2007 GSA Denver Annual Meeting (28–31 October 2007)

Paper No. 4
Presentation Time: 6:00 PM-8:00 PM

TSUNAMIGENIC POTENTIAL OF SEDIMENT ACCUMULATIONS AT SUBMARINE CANYON MOUTHS, SANTA MONICA BASIN, OFFSHORE SOUTHERN CALIFORNIA


NORMARK, William R.1, MCGANN, Mary1, PAULL, Charles K.2, USSLER III, William2 and KEATEN, Rendy2, (1)US Geol Survey, 345 Middlefield Rd, Menlo Park, CA 94025-3591, (2)Monterey Bay Aquarium Rsch Institute, 7700 Sandholdt Rd, Moss Landing, CA 95039, wnormark@usgs.gov

Extensive seismic-reflection profiling and sediment coring studies, which include Ocean Drilling Program Site 1015, have demonstrated that the sediment accumulation rate in the 900-m-deep Santa Monica Basin is the highest in the southern California offshore area. Recent observations and sampling using the Monterey Bay Aquarium Research Institute ROV Tiburon have provided core samples from outcrops of sediment on the walls of Hueneme and Redondo Canyons, which are at the western and eastern ends of Santa Monica Basin, respectively. The ROV push-cores were taken along dive transects up the near-vertical canyon walls where horizontally-bedded sections of poorly consolidated sediment are exposed.
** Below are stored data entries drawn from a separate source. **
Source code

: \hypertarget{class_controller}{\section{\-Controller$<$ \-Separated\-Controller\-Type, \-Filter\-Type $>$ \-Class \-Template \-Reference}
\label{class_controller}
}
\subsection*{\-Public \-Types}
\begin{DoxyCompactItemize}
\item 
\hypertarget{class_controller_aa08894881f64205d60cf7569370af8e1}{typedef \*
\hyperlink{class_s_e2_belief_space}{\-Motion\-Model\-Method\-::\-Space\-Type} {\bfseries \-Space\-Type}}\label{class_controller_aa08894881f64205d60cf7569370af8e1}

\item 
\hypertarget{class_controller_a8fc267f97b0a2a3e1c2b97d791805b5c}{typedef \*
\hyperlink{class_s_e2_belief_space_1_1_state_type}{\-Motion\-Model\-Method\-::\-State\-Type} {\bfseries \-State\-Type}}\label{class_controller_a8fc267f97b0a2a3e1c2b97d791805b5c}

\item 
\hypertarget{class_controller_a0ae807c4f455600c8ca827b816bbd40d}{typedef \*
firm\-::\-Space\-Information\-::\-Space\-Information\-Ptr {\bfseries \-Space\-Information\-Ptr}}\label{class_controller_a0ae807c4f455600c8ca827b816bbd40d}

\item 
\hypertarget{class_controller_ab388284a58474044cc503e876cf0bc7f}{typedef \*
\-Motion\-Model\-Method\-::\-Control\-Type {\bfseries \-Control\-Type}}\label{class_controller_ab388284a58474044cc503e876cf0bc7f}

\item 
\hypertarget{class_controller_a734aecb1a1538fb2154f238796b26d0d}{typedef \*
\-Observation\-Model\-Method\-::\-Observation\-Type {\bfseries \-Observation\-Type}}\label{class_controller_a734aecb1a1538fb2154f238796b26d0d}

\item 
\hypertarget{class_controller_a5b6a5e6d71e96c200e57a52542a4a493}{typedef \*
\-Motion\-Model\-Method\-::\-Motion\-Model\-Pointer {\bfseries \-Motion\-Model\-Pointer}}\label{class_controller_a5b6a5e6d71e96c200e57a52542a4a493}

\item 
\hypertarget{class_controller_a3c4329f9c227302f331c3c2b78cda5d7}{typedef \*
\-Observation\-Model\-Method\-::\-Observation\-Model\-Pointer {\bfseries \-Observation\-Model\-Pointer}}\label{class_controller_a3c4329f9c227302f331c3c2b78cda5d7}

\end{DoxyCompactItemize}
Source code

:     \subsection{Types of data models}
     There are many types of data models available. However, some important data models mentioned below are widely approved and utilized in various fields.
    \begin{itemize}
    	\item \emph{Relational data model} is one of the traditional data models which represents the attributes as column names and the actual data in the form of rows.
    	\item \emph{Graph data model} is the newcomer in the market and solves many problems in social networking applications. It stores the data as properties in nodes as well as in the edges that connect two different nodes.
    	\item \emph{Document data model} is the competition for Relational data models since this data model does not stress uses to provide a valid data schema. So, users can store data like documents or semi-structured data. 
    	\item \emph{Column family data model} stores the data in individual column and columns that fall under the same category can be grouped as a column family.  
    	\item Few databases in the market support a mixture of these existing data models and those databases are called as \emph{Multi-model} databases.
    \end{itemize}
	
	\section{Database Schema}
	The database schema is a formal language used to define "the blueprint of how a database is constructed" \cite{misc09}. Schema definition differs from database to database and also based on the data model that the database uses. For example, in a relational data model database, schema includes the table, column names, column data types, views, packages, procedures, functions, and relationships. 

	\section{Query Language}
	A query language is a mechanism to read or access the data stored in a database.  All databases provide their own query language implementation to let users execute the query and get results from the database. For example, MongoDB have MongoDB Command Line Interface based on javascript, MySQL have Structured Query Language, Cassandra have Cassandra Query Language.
Samples from the eastern wall of Hueneme Canyon were collected at water depths between 446 to 556 m where sediment of the lower part of the Santa Clara river delta is exposed. Radiocarbon dating results to date show that the lower delta slope was deposited during the interval from the last glacial maximum (~18 ka) until about 5.36 ka (calibrated ages). At the eastern end of Santa Monica Basin, the Redondo Canyon feeds sediment downslope that ultimately passes into the San Pedro Basin. The south wall of the canyon, where it enters deep water between these two basins, is a horizontally-bedded section of poorly consolidated sediment that is 150 m thick and 1000 m wide. Initial radiocarbon dates on samples taken from exposures on the steep canyon wall are similar in age to those from the Hueneme Canyon exposures at the west end of the basin.

The near-vertical outcrops of these sequences indicate that extensive erosion has occurred along Hueneme and Redondo Canyons during the latest Holocene leaving over-steepened side-walls within these rapidly accumulated deposits. The locations of these sequences are close to the heavily populated coastal areas of Los Angeles. In addition, they are adjacent to either the Santa Monica-Dume-Malibu Coast fault system, which underlies much of the Santa Clara river delta (Sorlien and others, 2006), or the San Pedro Basin fault zone in the case of Redondo Canyon. The observation that a neutrally buoyant ROV could take push cores from the canyon walls suggests that these young and poorly-consolidated sediment sequences could be subject to earthquake-induced failure and result in damaging localized tsunamis.